Every line below from the one containing "3. Instale as" through the one containing "3. Faça as alterações desejadas." must be transcribed exactly. Omit all lines outside that stretch.

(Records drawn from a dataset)
◇ ◇ ◇ ◇ ◇ ◇ ◇
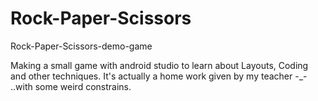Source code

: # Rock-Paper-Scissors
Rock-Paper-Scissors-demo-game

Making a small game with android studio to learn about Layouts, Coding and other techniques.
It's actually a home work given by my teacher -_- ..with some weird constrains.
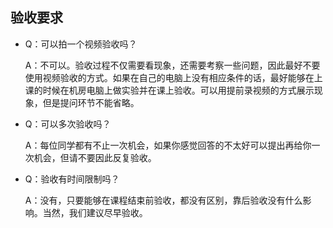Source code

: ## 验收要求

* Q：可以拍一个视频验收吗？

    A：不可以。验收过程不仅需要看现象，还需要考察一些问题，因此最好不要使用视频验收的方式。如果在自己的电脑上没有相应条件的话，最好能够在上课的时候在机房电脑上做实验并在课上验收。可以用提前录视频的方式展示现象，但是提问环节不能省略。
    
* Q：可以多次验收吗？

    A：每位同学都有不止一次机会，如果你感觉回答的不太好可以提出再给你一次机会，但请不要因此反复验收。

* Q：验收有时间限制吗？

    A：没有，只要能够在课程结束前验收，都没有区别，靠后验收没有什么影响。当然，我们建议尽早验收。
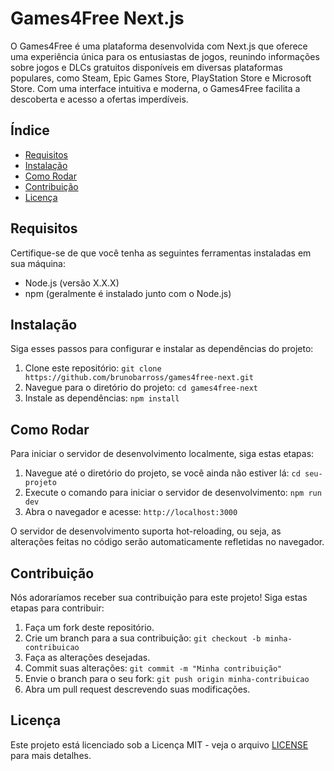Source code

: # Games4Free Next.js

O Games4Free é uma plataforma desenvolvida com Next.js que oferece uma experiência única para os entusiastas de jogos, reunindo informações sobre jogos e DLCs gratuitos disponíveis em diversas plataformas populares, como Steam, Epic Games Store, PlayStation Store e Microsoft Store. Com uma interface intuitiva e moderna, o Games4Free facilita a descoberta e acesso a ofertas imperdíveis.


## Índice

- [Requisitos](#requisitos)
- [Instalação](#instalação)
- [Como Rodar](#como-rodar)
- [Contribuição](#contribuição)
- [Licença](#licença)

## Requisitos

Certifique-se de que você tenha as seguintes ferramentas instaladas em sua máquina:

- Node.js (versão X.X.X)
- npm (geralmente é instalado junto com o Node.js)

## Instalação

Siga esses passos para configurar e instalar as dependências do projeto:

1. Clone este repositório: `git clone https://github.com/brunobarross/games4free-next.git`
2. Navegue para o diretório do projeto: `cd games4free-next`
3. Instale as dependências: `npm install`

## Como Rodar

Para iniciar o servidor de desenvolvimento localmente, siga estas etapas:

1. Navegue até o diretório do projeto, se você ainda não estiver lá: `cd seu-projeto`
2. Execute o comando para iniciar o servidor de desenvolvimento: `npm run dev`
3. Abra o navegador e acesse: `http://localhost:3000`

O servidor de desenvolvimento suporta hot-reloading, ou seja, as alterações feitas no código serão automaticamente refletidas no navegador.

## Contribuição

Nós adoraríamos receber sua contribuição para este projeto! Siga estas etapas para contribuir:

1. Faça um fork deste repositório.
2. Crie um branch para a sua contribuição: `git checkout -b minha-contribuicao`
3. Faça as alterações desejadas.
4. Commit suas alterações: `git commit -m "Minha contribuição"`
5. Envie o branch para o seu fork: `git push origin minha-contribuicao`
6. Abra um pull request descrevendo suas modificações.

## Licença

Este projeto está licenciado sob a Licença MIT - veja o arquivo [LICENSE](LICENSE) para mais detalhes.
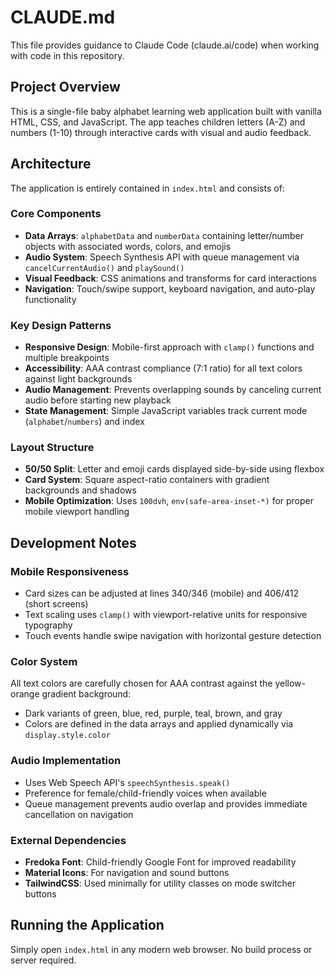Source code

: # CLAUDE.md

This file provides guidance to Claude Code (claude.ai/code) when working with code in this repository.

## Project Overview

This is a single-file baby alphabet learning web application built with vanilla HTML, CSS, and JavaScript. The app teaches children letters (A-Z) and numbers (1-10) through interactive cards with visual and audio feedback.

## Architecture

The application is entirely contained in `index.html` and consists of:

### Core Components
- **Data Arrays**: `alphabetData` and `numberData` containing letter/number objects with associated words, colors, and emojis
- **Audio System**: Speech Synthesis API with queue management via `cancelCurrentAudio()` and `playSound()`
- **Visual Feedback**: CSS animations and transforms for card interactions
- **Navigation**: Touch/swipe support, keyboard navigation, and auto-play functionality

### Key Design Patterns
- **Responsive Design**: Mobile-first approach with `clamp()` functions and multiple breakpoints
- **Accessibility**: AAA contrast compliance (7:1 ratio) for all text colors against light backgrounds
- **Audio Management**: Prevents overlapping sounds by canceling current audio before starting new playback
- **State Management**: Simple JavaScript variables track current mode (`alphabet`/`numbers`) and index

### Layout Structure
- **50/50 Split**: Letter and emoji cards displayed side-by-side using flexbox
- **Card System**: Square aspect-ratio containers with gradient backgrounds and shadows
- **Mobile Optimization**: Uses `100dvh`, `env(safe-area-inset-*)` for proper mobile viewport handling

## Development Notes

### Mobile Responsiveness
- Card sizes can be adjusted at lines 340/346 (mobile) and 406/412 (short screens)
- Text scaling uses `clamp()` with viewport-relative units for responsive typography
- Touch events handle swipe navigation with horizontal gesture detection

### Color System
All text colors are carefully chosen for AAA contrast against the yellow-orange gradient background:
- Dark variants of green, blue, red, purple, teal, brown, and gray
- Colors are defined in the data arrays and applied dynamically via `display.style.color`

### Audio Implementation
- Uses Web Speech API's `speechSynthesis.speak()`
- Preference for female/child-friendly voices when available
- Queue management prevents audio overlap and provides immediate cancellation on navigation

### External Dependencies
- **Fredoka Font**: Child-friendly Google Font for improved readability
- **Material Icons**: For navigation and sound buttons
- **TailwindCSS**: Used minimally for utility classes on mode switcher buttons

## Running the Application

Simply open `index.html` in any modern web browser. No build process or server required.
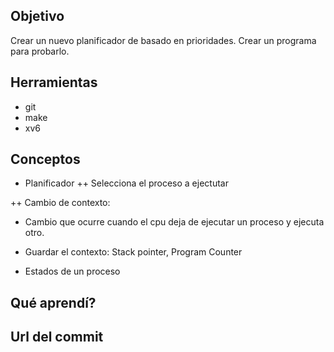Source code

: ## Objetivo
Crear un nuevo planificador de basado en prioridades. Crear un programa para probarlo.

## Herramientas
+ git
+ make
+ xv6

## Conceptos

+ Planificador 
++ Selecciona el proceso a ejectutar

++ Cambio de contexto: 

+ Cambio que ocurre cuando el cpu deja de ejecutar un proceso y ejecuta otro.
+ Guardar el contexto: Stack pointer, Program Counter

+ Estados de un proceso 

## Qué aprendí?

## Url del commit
◇ ◇ ◇ ◇ ◇ ◇ ◇
◆ OUTPUT FOR THIS TASK ◆
3. Instale as dependências: `npm install`

## Como Rodar

Para iniciar o servidor de desenvolvimento localmente, siga estas etapas:

1. Navegue até o diretório do projeto, se você ainda não estiver lá: `cd seu-projeto`
2. Execute o comando para iniciar o servidor de desenvolvimento: `npm run dev`
3. Abra o navegador e acesse: `http://localhost:3000`

O servidor de desenvolvimento suporta hot-reloading, ou seja, as alterações feitas no código serão automaticamente refletidas no navegador.

## Contribuição

Nós adoraríamos receber sua contribuição para este projeto! Siga estas etapas para contribuir:

1. Faça um fork deste repositório.
2. Crie um branch para a sua contribuição: `git checkout -b minha-contribuicao`
3. Faça as alterações desejadas.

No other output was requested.